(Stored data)
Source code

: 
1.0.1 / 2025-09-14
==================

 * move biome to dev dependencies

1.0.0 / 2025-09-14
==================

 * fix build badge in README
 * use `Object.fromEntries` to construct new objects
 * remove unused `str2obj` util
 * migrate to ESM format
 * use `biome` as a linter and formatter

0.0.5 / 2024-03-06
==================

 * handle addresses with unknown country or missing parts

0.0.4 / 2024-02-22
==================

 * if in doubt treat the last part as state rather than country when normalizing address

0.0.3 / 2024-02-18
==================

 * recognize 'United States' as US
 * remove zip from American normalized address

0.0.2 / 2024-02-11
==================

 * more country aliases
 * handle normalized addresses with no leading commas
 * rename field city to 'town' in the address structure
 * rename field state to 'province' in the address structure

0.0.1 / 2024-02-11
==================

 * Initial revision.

:: Exercise details ::
Using the entries above, return each line in which the word "normalized" occurs.

:: Completed task ::
 * remove zip from American normalized address
 * handle normalized addresses with no leading commas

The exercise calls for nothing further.